> [REQUIRED ACTION]:
Could you output, exactly and with nothing else, every line from the one that contains "iniciais da aplicação." through the last line of the listing below?

++++++++++

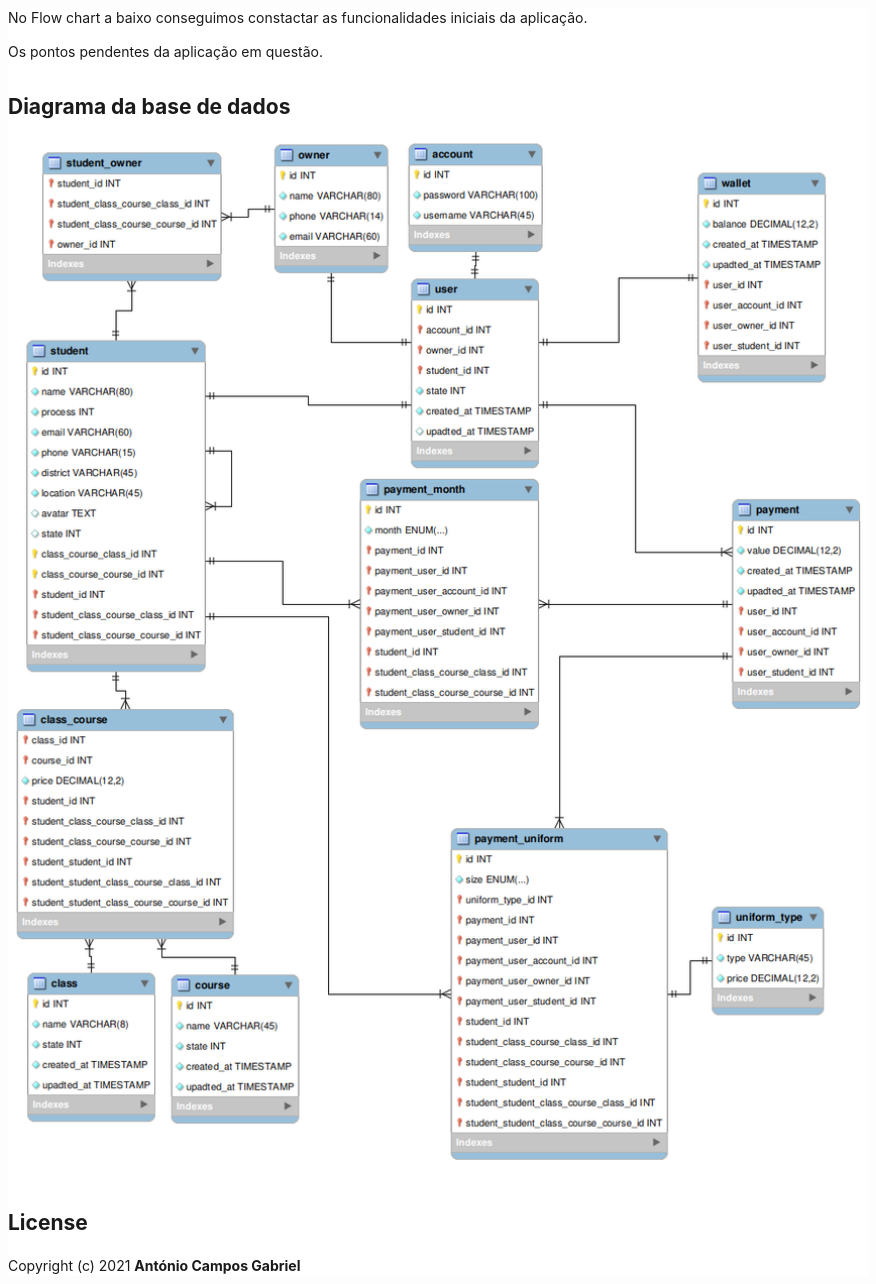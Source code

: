 No Flow chart a baixo conseguimos constactar as funcionalidades iniciais da aplicação.

Os pontos pendentes da aplicação em questão.

## Diagrama da base de dados

<img src="assets/diagramImage2.png" alt="Easepayment logo" width="100%" >


## License

Copyright (c) 2021 **António Campos Gabriel**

++++++++++

> [THE COMPLETED TASK]:
: No Flow chart a baixo conseguimos constactar as funcionalidades iniciais da aplicação.

Os pontos pendentes da aplicação em questão.

## Diagrama da base de dados

<img src="assets/diagramImage2.png" alt="Easepayment logo" width="100%" >


## License

Copyright (c) 2021 **António Campos Gabriel**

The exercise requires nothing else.